Book Synopsis Thinking Without a Banister by : Hannah Arendt

Download or read book Thinking Without a Banister written by Hannah Arendt and published by Schocken. This book was released on 2018-03-06 with total page 608 pages. Available in PDF, EPUB and Kindle. Book excerpt: Hannah Arendt was born in Germany in 1906 and lived in America from 1941 until her death in 1975. Thus her life spanned the tumultuous years of the twentieth century, as did her thought. She did not consider herself a philosopher, though she studied and maintained close relationships with two great philosophers—Karl Jaspers and Martin Heidegger—throughout their lives.

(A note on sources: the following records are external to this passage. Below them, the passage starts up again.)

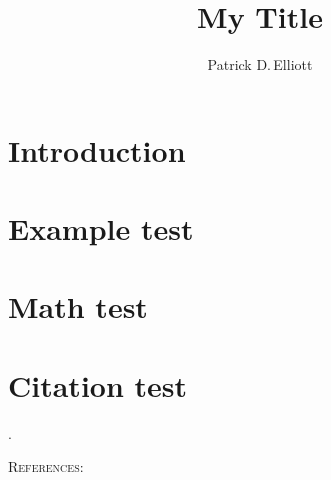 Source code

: \documentclass{ling-abstract}
\title{My Title}
\author{Patrick D.\,Elliott}
\begin{document}
\section{Introduction} \kant[1-2]

\section{Example test} \kant[3]

\kant[4]

\section{Math test} \kant[5]

\kant[6]

\section{Citation test}

\citet{heimThesis,heim1994,heim1997,heim_presupposition_1992}.

\noindent \textsc{References:}\printbibliography[heading=none]
\end{document}
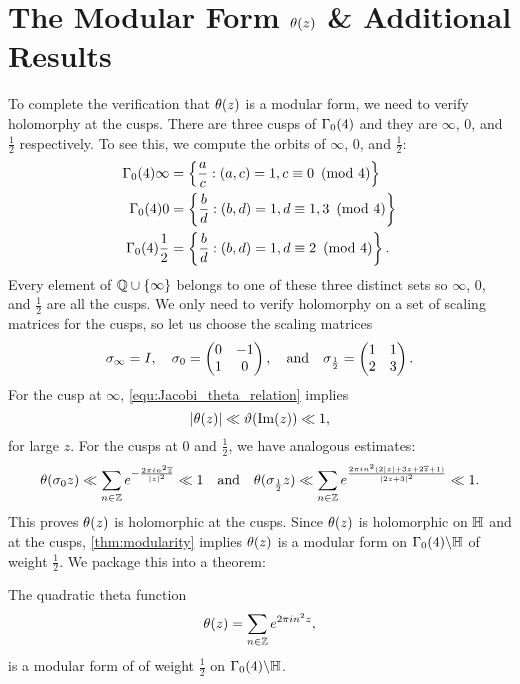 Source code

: \documentclass[12pt,reqno,oneside]{amsart}
\begin{document}
\section{The Modular Form \texorpdfstring{$\theta(z)$}{t(z)} \& Additional Results}
    To complete the verification that $\theta(z)$ is a modular form, we need to verify holomorphy at the cusps. There are three cusps of $\Gamma_{0}(4)$ and they are $\infty$, $0$, and $\frac{1}{2}$ respectively. To see this, we compute the orbits of $\infty$, $0$, and $\frac{1}{2}$:
    \begin{align*}
        \Gamma_{0}(4)\infty &= \left\{\frac{a}{c}:(a,c) = 1, c \equiv 0 \ \left(\text{mod }4\right) \right\} \\
        \Gamma_{0}(4)0 &= \left\{\frac{b}{d}:(b,d) = 1, d \equiv 1,3 \ \left(\text{mod }4\right) \right\} \\
        \Gamma_{0}(4)\frac{1}{2} &= \left\{\frac{b}{d}:(b,d) = 1, d \equiv 2 \ \left(\text{mod }4\right) \right\}.
    \end{align*}
    Every element of $\mathbb{Q} \cup \{\infty\}$ belongs to one of these three distinct sets so $\infty$, $0$, and $\frac{1}{2}$ are all the cusps. We only need to verify holomorphy on a set of scaling matrices for the cusps, so let us choose the scaling matrices
    \[
        \sigma_{\infty} = I, \quad \sigma_{0} = \begin{pmatrix} 0 & -1 \\ 1 & 0 \end{pmatrix}, \quad \text{and} \quad \sigma_{\frac{1}{2}} = \begin{pmatrix} 1 & 1 \\ 2 & 3 \end{pmatrix}.
    \]
    For the cusp at $\infty$, \cref{equ:Jacobi_theta_relation} implies
    \[
        |\theta(z)| \ll \vartheta(\mathrm{Im}(z)) \ll 1,
    \]
    for large $z$. For the cusps at $0$ and $\frac{1}{2}$, we have analogous estimates:
    \[
    \theta(\sigma_{0} z) \ll \sum_{n \in \mathbb{Z}}e^{-\frac{2\pi in^{2}\overline{z}}{|z|^{2}}} \ll 1 \quad \text{and} \quad \theta(\sigma_{\frac{1}{2}} z) \ll \sum_{n \in \mathbb{Z}}e^{\frac{2\pi in^{2}(2|z|+3z+2\overline{z}+1)}{|2z+3|^{2}}} \ll 1.
    \]
    This proves $\theta(z)$ is holomorphic at the cusps. Since $\theta(z)$ is holomorphic on $\mathbb{H}$ and at the cusps, \cref{thm:modularity} implies $\theta(z)$ is a modular form on $\Gamma_{0}(4)\backslash\mathbb{H}$ of weight $\frac{1}{2}$. We package this into a theorem:

    \begin{theorem}\label{thm:quadratic_theta_is_modular}
    The quadratic theta function
    \[
        \theta(z) = \sum_{n \in \mathbb{Z}}e^{2\pi in^{2}z},
    \]
    is a modular form of of weight $\frac{1}{2}$ on $\Gamma_{0}(4)\backslash\mathbb{H}$.
    \end{theorem}
\end{document}
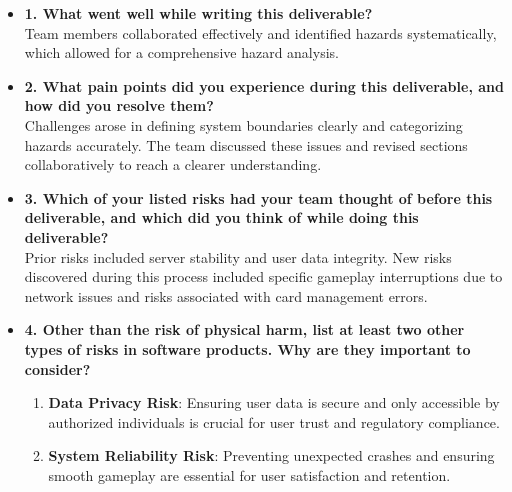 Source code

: \documentclass{article}
\begin{document}
\begin{itemize}
    \item \textbf{1. What went well while writing this deliverable?}\\
    Team members collaborated effectively and identified hazards systematically, which allowed for a comprehensive hazard analysis.

    \item \textbf{2. What pain points did you experience during this deliverable, and how did you resolve them?}\\
    Challenges arose in defining system boundaries clearly and categorizing hazards accurately. The team discussed these issues and revised sections collaboratively to reach a clearer understanding.

    \item \textbf{3. Which of your listed risks had your team thought of before this deliverable, and which did you think of while doing this deliverable?}\\
    Prior risks included server stability and user data integrity. New risks discovered during this process included specific gameplay interruptions due to network issues and risks associated with card management errors.

    \item \textbf{4. Other than the risk of physical harm, list at least two other types of risks in software products. Why are they important to consider?}\\
    \begin{enumerate}
        \item \textbf{Data Privacy Risk}: Ensuring user data is secure and only accessible by authorized individuals is crucial for user trust and regulatory compliance.
        \item \textbf{System Reliability Risk}: Preventing unexpected crashes and ensuring smooth gameplay are essential for user satisfaction and retention.
    \end{enumerate}
\end{itemize}
\end{document}
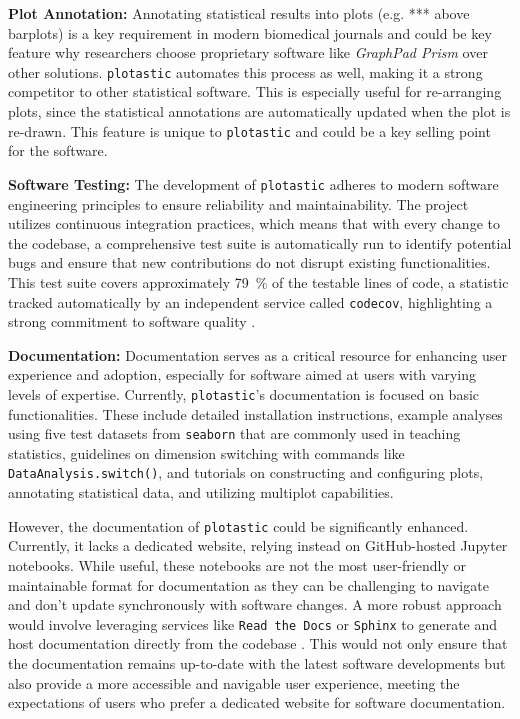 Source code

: \textbf{Plot Annotation:} Annotating statistical results into plots (e.g. ***
above barplots) is a key requirement in modern biomedical journals and could be
key feature why researchers choose proprietary software like \textit{GraphPad
Prism} over other solutions. \texttt{plotastic} automates this process as well,
making it a strong competitor to other statistical software. This is especially
useful for re-arranging plots, since the statistical annotations are
automatically updated when the plot is re-drawn. This feature is unique to
\texttt{plotastic} and could be a key selling point for the software.


\textbf{Software Testing:} The development of \texttt{plotastic} adheres to
modern software engineering principles to ensure reliability and
maintainability. The project utilizes continuous integration practices, which
means that with every change to the codebase, a comprehensive test suite is
automatically run to identify potential bugs and ensure that new contributions
do not disrupt existing functionalities. This test suite covers approximately
\SI{79}{\percent} of the testable lines of code, a statistic tracked
automatically by an independent service called \texttt{codecov}, highlighting a
strong commitment to software quality \cite{Codecov2024}.



\textbf{Documentation:}
Documentation serves as a critical resource for enhancing user experience and
adoption, especially for software aimed at users with varying levels of
expertise. Currently, \texttt{plotastic}'s documentation is focused on basic
functionalities. These include detailed installation instructions, example
analyses using five test datasets from \texttt{seaborn} that are commonly used
in teaching statistics, guidelines on dimension switching with commands like
\texttt{DataAnalysis.switch()}, and tutorials on constructing and configuring
plots, annotating statistical data, and utilizing multiplot capabilities.

However, the documentation of \texttt{plotastic} could be significantly
enhanced. Currently, it lacks a dedicated website, relying instead on
GitHub-hosted Jupyter notebooks. While useful, these notebooks are not the most
user-friendly or maintainable format for documentation as they can be
challenging to navigate and don't update synchronously with software changes. A
more robust approach would involve leveraging services like \texttt{Read the Docs}
or \texttt{Sphinx} to generate and host documentation directly from the codebase
\cite{ReadDocs2024, Sphinx2024}. This would not only ensure
that the documentation remains up-to-date with the latest software developments
but also provide a more accessible and navigable user experience, meeting the
expectations of users who prefer a dedicated website for software documentation.



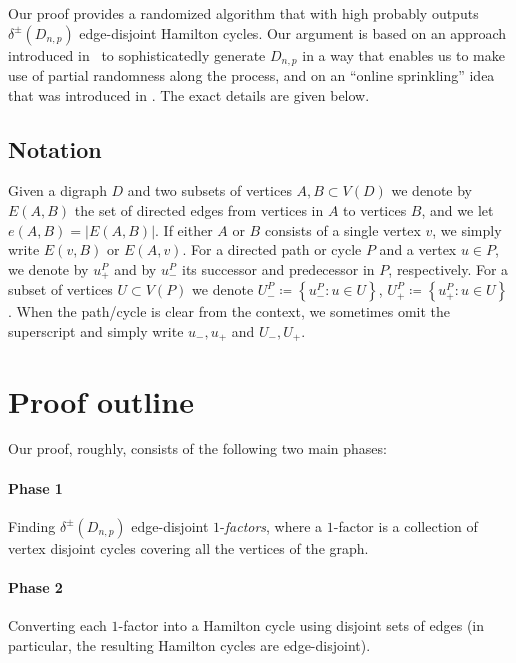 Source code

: \documentclass{article}
\begin{document}
	
	Our proof provides a randomized algorithm that with high probably outputs $\delta^{\pm}(D_{n,p})$ edge-disjoint Hamilton cycles. Our argument is based on an approach introduced in~\cite{ferber2018counting} to sophisticatedly generate $D_{n,p}$ in a way that enables us to make use of partial randomness along the process, and on an ``online sprinkling'' idea that was introduced in \cite{OnlineSprinkling}. The exact details are given below.
	
	
	\subsection{Notation}
	Given a digraph $D$ and two subsets of vertices $A,B \subset V(D)$ we denote by $E(A,B)$ the set of directed edges from vertices in $A$ to vertices $B$, and we let $e(A,B) = \big|E(A,B) \big|$.
	If either $A$ or $B$ consists of a single vertex $v$, we simply write $E(v,B)$ or $E(A,v)$.
	For a directed path or cycle $P$ and a vertex $u \in P$, we denote by $u^P_+$ and by $u^P_-$ its successor and predecessor in $P$, respectively.
	For a subset of vertices $U \subset V(P)$ we denote $U^P_- \coloneqq \left\{u^P_- : u \in U \right\}$, $U^P_+ \coloneqq \left\{u^P_+ : u \in U \right\}$.
	When the path/cycle is clear from the context, we sometimes omit the superscript and simply write $u_-, u_+$ and $U_-, U_+$.
	
	
	\section{Proof outline}
	\label{sec:ProofOutline}
	
	Our proof, roughly, consists of the following two main phases: 
	
	\paragraph*{Phase 1} Finding $\delta^{\pm}(D_{n,p})$ edge-disjoint $1$-\emph{factors}, where a $1$-factor is a collection of vertex disjoint cycles covering all the vertices of the graph.
	\paragraph*{Phase 2} Converting each $1$-factor into a Hamilton cycle using disjoint sets of edges (in particular, the resulting Hamilton cycles are edge-disjoint). 
	\bigskip
	
\end{document}
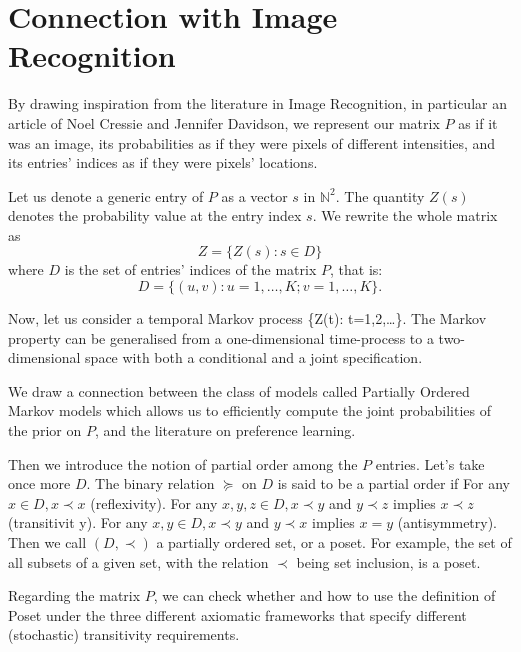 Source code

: \documentclass[11pt]{amsart}
\begin{document}
\section{Connection with Image Recognition}

By drawing inspiration from the literature in Image Recognition, in particular an article of Noel Cressie and Jennifer Davidson, we represent our matrix $P$ as if it was an image, its probabilities as if they were pixels of different intensities, and its entries' indices as if they were pixels' locations. 

Let us denote a generic entry of $P$ as a vector $s$ in $\mathbb{N}^2$. The quantity $Z(s)$ denotes the probability value at the entry index $s$. We rewrite the whole matrix as 
\begin{equation}
Z = \{Z(s): s \in D \}
\end{equation}
where $D$ is the set of entries' indices of the matrix $P$, that is:
\begin{equation}
D = \{(u,v): u = 1,\ldots,K;v=1,\ldots,K\}.
\end{equation}

Now, let us consider a temporal Markov process \{Z(t): t=1,2,\ldots\}. The Markov property can be generalised from a one-dimensional time-process to a two-dimensional space with both a conditional and a joint specification. 

We draw a connection between the class of models called Partially Ordered Markov models which allows us to efficiently compute the joint probabilities of the prior on $P$, and the literature on preference learning.

Then we introduce the notion of partial order among the $P$ entries. Let's take once more $D$. The binary relation $\succeq$ on $D$ is said to be a partial order if 
For any $x \in D, x \prec x$ (reflexivity).
For any $x, y, z \in D, x \prec y$ and $y \prec z$ implies $x \prec z$ (transitivit
y).
For any $x, y \in D, x \prec y$ and $y \prec x$ implies $x=y$ (antisymmetry).
Then we call $(D, \prec)$ a partially ordered set, or a poset. For example, the set of all subsets of a given set, with the relation $\prec$ being set inclusion, is a poset.

Regarding the matrix $P$, we can check whether and how to use the definition of Poset under the three different axiomatic frameworks that specify different (stochastic) transitivity requirements.
\end{document}
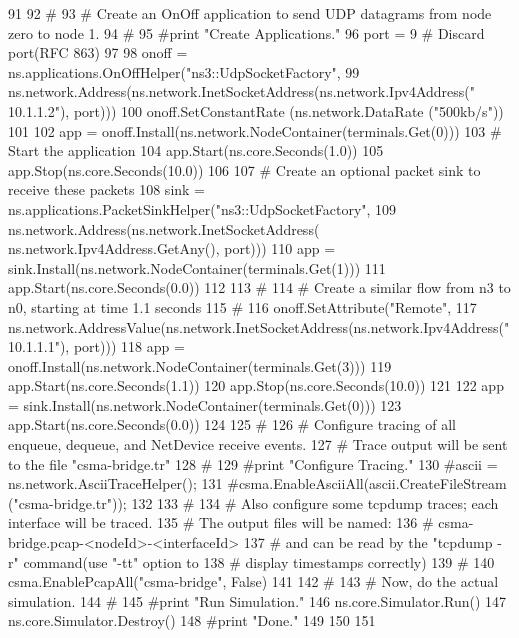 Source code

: \begin{DoxyCode}
91 
92     \textcolor{comment}{#}
93     \textcolor{comment}{# Create an OnOff application to send UDP datagrams from node zero to node 1.}
94     \textcolor{comment}{#}
95     \textcolor{comment}{#print "Create Applications."}
96     port = 9   \textcolor{comment}{# Discard port(RFC 863)}
97 
98     onoff = ns.applications.OnOffHelper(\textcolor{stringliteral}{"ns3::UdpSocketFactory"}, 
99                             ns.network.Address(ns.network.InetSocketAddress(ns.network.Ipv4Address(\textcolor{stringliteral}{"
      10.1.1.2"}), port)))
100     onoff.SetConstantRate (ns.network.DataRate (\textcolor{stringliteral}{"500kb/s"}))
101 
102     app = onoff.Install(ns.network.NodeContainer(terminals.Get(0)))
103     \textcolor{comment}{# Start the application}
104     app.Start(ns.core.Seconds(1.0))
105     app.Stop(ns.core.Seconds(10.0))
106 
107     \textcolor{comment}{# Create an optional packet sink to receive these packets}
108     sink = ns.applications.PacketSinkHelper(\textcolor{stringliteral}{"ns3::UdpSocketFactory"},
109                                 ns.network.Address(ns.network.InetSocketAddress(
      ns.network.Ipv4Address.GetAny(), port)))
110     app = sink.Install(ns.network.NodeContainer(terminals.Get(1)))
111     app.Start(ns.core.Seconds(0.0))
112 
113     \textcolor{comment}{# }
114     \textcolor{comment}{# Create a similar flow from n3 to n0, starting at time 1.1 seconds}
115     \textcolor{comment}{#}
116     onoff.SetAttribute(\textcolor{stringliteral}{"Remote"}, 
117                        ns.network.AddressValue(ns.network.InetSocketAddress(ns.network.Ipv4Address(\textcolor{stringliteral}{"
      10.1.1.1"}), port)))
118     app = onoff.Install(ns.network.NodeContainer(terminals.Get(3)))
119     app.Start(ns.core.Seconds(1.1))
120     app.Stop(ns.core.Seconds(10.0))
121 
122     app = sink.Install(ns.network.NodeContainer(terminals.Get(0)))
123     app.Start(ns.core.Seconds(0.0))
124 
125     \textcolor{comment}{#}
126     \textcolor{comment}{# Configure tracing of all enqueue, dequeue, and NetDevice receive events.}
127     \textcolor{comment}{# Trace output will be sent to the file "csma-bridge.tr"}
128     \textcolor{comment}{#}
129     \textcolor{comment}{#print "Configure Tracing."}
130     \textcolor{comment}{#ascii = ns.network.AsciiTraceHelper();}
131     \textcolor{comment}{#csma.EnableAsciiAll(ascii.CreateFileStream ("csma-bridge.tr"));}
132 
133     \textcolor{comment}{#}
134     \textcolor{comment}{# Also configure some tcpdump traces; each interface will be traced.}
135     \textcolor{comment}{# The output files will be named:}
136     \textcolor{comment}{#     csma-bridge.pcap-<nodeId>-<interfaceId>}
137     \textcolor{comment}{# and can be read by the "tcpdump -r" command(use "-tt" option to}
138     \textcolor{comment}{# display timestamps correctly)}
139     \textcolor{comment}{#}
140     csma.EnablePcapAll(\textcolor{stringliteral}{"csma-bridge"}, \textcolor{keyword}{False})
141 
142     \textcolor{comment}{#}
143     \textcolor{comment}{# Now, do the actual simulation.}
144     \textcolor{comment}{#}
145     \textcolor{comment}{#print "Run Simulation."}
146     ns.core.Simulator.Run()
147     ns.core.Simulator.Destroy()
148     \textcolor{comment}{#print "Done."}
149 
150 
151 
\end{DoxyCode}
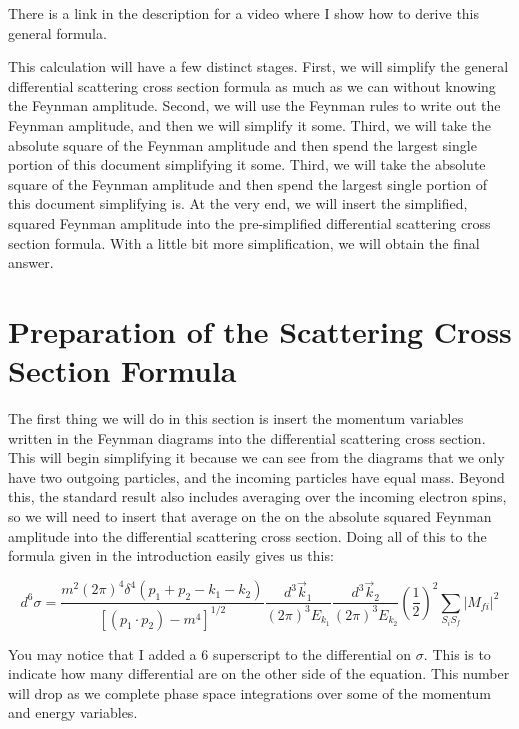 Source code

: \documentclass[a4]{article}
\begin{document}
    There is a link in the description for a video where I show how to derive this general formula.

    This calculation will have a few distinct stages. First, we will simplify the general differential scattering cross section formula as much as we can without knowing the Feynman amplitude. Second, we will use the
    Feynman rules to write out the Feynman amplitude, and then we will simplify it some. Third, we will take the absolute square of the Feynman amplitude and then spend the largest single portion of this document
    simplifying it some. Third, we will take the absolute square of the Feynman amplitude and then spend the largest single portion of this document simplifying is. At the very end, we will insert the simplified,
    squared Feynman amplitude into the pre-simplified differential scattering cross section formula. With a little bit more simplification, we  will obtain the final answer.

    \section*{Preparation of the Scattering Cross Section Formula}

    The first thing we will do in this section is insert the momentum variables written in the Feynman diagrams into the differential scattering cross section. This will begin simplifying it because we can see from the
    diagrams that we only have two outgoing particles, and the incoming particles have equal mass. Beyond this, the standard result also includes averaging over the incoming electron spins, so we will need to insert 
    that average on the on the absolute squared Feynman amplitude into the differential scattering cross section. Doing all of this to the formula given in the introduction easily gives us this:

    \begin{equation}
        d^6 \sigma = \frac{m^2 (2 \pi)^4 \delta^4 (p_1 + p_2 - k_1 - k_2)}{[(p_1 \cdot p_2) - m^4]^{1/2}} \frac{d^3 \vec{k}_1}{(2 \pi)^3 E_{k_1}} \frac{d^3 \vec{k}_2}{(2 \pi)^3 E_{k_2}} (\frac{1}{2})^2 \sum_{S_i S_f} |M_{fi}|^2
    \end{equation}

    You may notice that I added a 6 superscript to the differential on $\sigma$. This is to indicate how many differential are on the other side of the equation. This number will drop as we complete phase space integrations
    over some of the momentum and energy variables.
\end{document}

She was a thinker, in search not of metaphysical truth but of the meaning of appearances and events. She was a questioner rather than an answerer, and she wrote what she thought, principally to encourage others to think for themselves. Fearless of the consequences of thinking, Arendt found courage woven in each and every strand of human freedom. In 1951 she published The Origins of Totalitarianism, in 1958 The Human Condition, in 1961 Between Past and Future, in 1963 On Revolution and Eichmann in Jerusalem, in 1968 Men in Dark Times, in 1970 On Violence, in 1972 Crises of the Republic, and in 1978, posthumously, The Life of the Mind. Starting at the turn of the twenty-first century, Schocken Books has published a series of collections of Arendt’s unpublished and uncollected writings, of which Thinking Without a Banister is the fifth volume. The title refers to Arendt’s description of her experience of thinking, an activity she indulged without any of the traditional religious, moral, political, or philosophic pillars of support. The book’s contents are varied: the essays, lectures, reviews, interviews, speeches, and editorials, taken together, manifest the relentless activity of her mind as well as her character, acquainting the reader with the person Arendt was, and who has hardly yet been appreciated or understood. (Edited and with an introduction by Jerome Kohn)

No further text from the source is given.